Refreshing, but Ultimately Forgettable
One wonders, with a spectacular band name like Tanlines, if singer, Eric Emm and music maker, Jesse Cohen waited until the weather actually got hot to release their second full-length album, Highlights. As Brooklyn natives and veterans of the legendary New York summers, they know how hot it can truly get; that kind of humid, where just standing outside can make you sweat. And so, they probably thought that their eighties inspired synth-pop would be refreshing.
They were right. Musically, the ten songs on the album borrow heavily from the eighties, synth pop greats like Eurythmics, Duran Duran and New Culture Club. The piano, drum beat and synths on “Thinking” sound so much like Haddaways’ eighties classic that was made infamous by Saturday Night Live, “What is Love,” that you would think they sampled it. But the guitar riffs at the end of the song are a nice and unexpected touch. Meanwhile, the drums and cymbals on “Two Thousand Miles” sizzle like the hot tar on the sidewalk in a heat wave. While the light, airy guitar, bouncing drum beat and grooving baseline on “Bad Situations” recalls the Bee Gees brand of disco.
Although the record is mostly synth pop, there are some surprising and welcome deviations from the electronic base of the music. The base of the fifth track on the album, “Invisible Ways,” is an acoustic guitar that is backed up by the lonesome wail of a slide guitar and the even lonelier, singular, childlike notes of the piano. It is a standout track on the record, as Emm recounts how a lover told him they were leaving in “invisible ways.” So, he goes to “Montauk / And [he] is home.”

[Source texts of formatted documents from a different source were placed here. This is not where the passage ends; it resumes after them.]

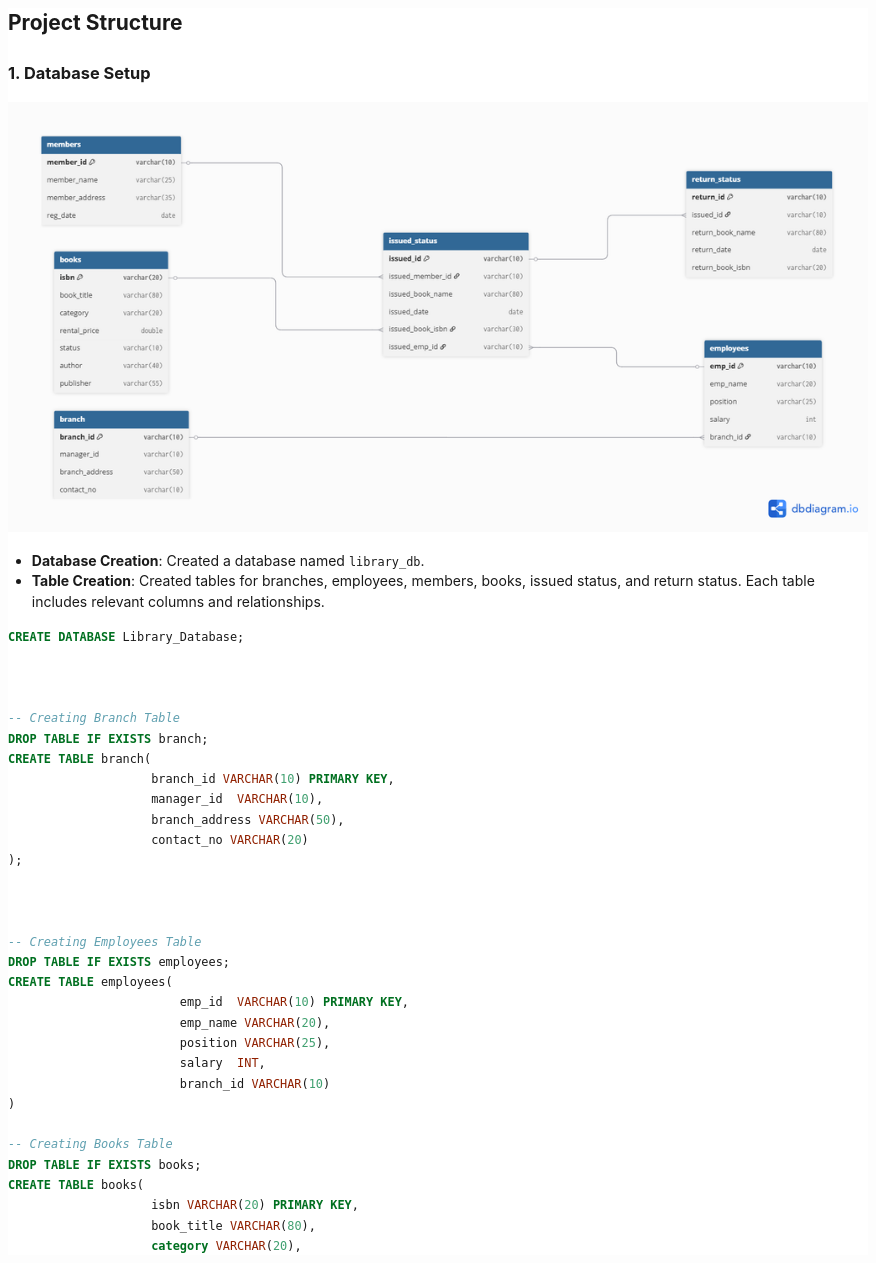 ## Project Structure

### 1. Database Setup
![ERD](https://github.com/Coolbuddy145/Library-Management-using-SQL/blob/ad1a4f8c8200c77b7288ffd5e81e48a372e8d2fd/ERD.png)

- **Database Creation**: Created a database named `library_db`.
- **Table Creation**: Created tables for branches, employees, members, books, issued status, and return status. Each table includes relevant columns and relationships.

```sql
CREATE DATABASE Library_Database;



-- Creating Branch Table
DROP TABLE IF EXISTS branch;
CREATE TABLE branch(
					branch_id VARCHAR(10) PRIMARY KEY, 	
					manager_id	VARCHAR(10),
					branch_address VARCHAR(50),	
					contact_no VARCHAR(20)
);



-- Creating Employees Table
DROP TABLE IF EXISTS employees;
CREATE TABLE employees(
						emp_id	VARCHAR(10) PRIMARY KEY,
						emp_name VARCHAR(20),	
						position VARCHAR(25),	
						salary	INT,
						branch_id VARCHAR(10)
)

-- Creating Books Table
DROP TABLE IF EXISTS books;
CREATE TABLE books(
					isbn VARCHAR(20) PRIMARY KEY,
					book_title VARCHAR(80),	
					category VARCHAR(20),	
```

While this song and “Slipping Away” are nice breaks from the albums ever-constant synth pop, these songs don’t change the fact that behind the glossy production, there seems to be something missing. The music is upbeat and refreshing, but there is no emotional depth to it; nothing challenging about it. These days, everyone and their mothers are doing synth pop and they manage to give their lyrics some depths. Robyn’s 2010 album, Body Talk, was so successful not because of its sonic innovations, but because everyone could relate to lines like, “I’m in the corner, watching you kiss her, / I’m right over here, why can’t you see me, / I’m giving it my all, but I’m not the girl you’re taking home, / I keep dancing on my own.” Synth pop may be the genre that is incessantly play over the radio, but it is the lyrics of the songs that make them connect to each other.
Ultimately, Tanlines’ music on their latest release, Highlights, is refreshing, like a glass of lemonade after playing in the sun. The music is not as impactful as the sun itself. It leaves no tan lines.